Depuis 20 ans, Goro Abe a vécu et respiré Wario, supervisant le développement de milliers de micro-jeux de la série WarioWare. Dans la création de WarioWare : Déplacez-le ! pour Nintendo Switch, Abe a contribué à réduire plus d’un millier d’idées pour finalement proposer 223 nouveaux micro-jeux étranges et farfelus.

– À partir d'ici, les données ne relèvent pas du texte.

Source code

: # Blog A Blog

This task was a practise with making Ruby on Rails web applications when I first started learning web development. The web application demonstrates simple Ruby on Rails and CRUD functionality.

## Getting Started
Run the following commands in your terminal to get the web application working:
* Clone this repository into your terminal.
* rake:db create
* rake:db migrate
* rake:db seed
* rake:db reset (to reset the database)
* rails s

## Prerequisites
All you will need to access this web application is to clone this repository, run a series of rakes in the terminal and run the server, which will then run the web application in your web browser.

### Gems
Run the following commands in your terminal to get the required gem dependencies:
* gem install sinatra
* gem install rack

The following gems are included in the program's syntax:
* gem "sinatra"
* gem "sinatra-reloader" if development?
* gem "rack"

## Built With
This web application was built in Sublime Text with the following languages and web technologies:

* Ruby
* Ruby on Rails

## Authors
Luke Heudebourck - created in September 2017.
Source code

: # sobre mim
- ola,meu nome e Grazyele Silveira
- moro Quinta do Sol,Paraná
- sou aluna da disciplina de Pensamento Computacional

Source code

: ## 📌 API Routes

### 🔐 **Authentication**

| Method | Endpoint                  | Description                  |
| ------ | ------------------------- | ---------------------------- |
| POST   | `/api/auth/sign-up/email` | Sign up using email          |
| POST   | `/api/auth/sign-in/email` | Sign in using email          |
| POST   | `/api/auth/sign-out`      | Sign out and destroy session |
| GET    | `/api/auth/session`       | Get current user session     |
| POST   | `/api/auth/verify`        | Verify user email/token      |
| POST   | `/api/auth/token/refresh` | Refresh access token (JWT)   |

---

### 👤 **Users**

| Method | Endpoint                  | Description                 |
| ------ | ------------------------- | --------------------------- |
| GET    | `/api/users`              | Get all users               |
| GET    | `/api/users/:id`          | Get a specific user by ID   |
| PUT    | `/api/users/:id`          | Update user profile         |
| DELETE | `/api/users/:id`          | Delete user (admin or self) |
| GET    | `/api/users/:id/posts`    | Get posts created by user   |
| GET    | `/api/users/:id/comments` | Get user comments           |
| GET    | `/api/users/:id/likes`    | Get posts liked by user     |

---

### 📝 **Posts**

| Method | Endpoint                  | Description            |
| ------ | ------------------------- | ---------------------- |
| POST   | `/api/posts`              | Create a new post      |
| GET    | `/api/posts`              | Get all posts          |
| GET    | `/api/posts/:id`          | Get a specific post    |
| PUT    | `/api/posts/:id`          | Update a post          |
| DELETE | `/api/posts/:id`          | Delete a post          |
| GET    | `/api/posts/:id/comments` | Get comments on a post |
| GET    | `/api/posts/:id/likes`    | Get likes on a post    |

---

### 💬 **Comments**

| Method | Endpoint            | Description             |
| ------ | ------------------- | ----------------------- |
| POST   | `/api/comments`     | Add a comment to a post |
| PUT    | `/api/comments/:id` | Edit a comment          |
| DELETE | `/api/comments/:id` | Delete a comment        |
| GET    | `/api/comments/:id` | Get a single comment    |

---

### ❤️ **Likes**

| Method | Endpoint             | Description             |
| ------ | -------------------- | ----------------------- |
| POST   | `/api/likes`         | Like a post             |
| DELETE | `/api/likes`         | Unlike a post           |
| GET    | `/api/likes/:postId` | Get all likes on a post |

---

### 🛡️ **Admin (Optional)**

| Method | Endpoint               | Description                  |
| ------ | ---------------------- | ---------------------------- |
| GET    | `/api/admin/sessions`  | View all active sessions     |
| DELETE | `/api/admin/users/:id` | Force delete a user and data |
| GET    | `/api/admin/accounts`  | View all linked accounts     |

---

Et même si les plateformes peuvent changer et la façon dont les gens interagissent avec les jeux WarioWare change d’un titre à l’autre, Abe affirme que les facteurs les plus importants qui font un bon micro-jeu n’ont pas changé depuis. WarioWare, Inc. : Méga jeu de fête $ ! a fait ses débuts sur Game Boy Advance en 2003. « Les commandes et les règles du micro-jeu doivent être intuitives, afin que tout joueur puisse comprendre instantanément comment ils fonctionnent », explique Abe. Il s’attend cependant toujours à ce que les gens échouent dès leur premier essai. Ces micro-jeux, ajoute Abe, devraient également « avoir un sens pour un éventail d’âges et de publics aussi large que possible ».
Polygon a récemment interviewé Abe par e-mail pour discuter de son travail sur WarioWare : Déplacez-le !, et son travail en tant que co-réalisateur, concepteur de gameplay et programmeur sur la série WarioWare. Il discute de ce qui le passionne toujours dans la création de micro-jeux depuis deux décennies – spoiler : « les jeux où vous bougez vos fesses » en fait partie – et des effets à long terme du développement des micro-jeux WarioWare sur le cerveau humain.
Vous pouvez lire notre interview complète et traduite ci-dessous.
Polygon : Quels ont été les objectifs les plus importants de l’équipe en créant un nouveau jeu WarioWare conçu pour Nintendo Switch ?
Goro Abé : Le concept initial était de combiner des éléments d’un jeu de société comme WarioWare, Inc. : Méga jeu de fête $ ! et un jeu plus basé sur le mouvement comme WarioWare : mouvements fluides en un jeu de société WarioWare à contrôle de mouvement pour la console Nintendo Switch.
Au fur et à mesure que nous développions le jeu, nous voulions rendre les poses pendant le jeu ridicules, afin que les gens qui regardent puissent aussi s’amuser. La forme du poulet (Ba-KAW) et le micro-jeu que vous battez en agitant simplement vos bras (« Seaweedy ») en sont de bons exemples. Bien qu’il existe certains micro-jeux coopératifs dans lesquels deux joueurs peuvent jouer en même temps pendant le mode Histoire, nous avons principalement opté pour des jeux au tour par tour car nous pensions que le fait d’avoir un public rendait le jeu plus amusant.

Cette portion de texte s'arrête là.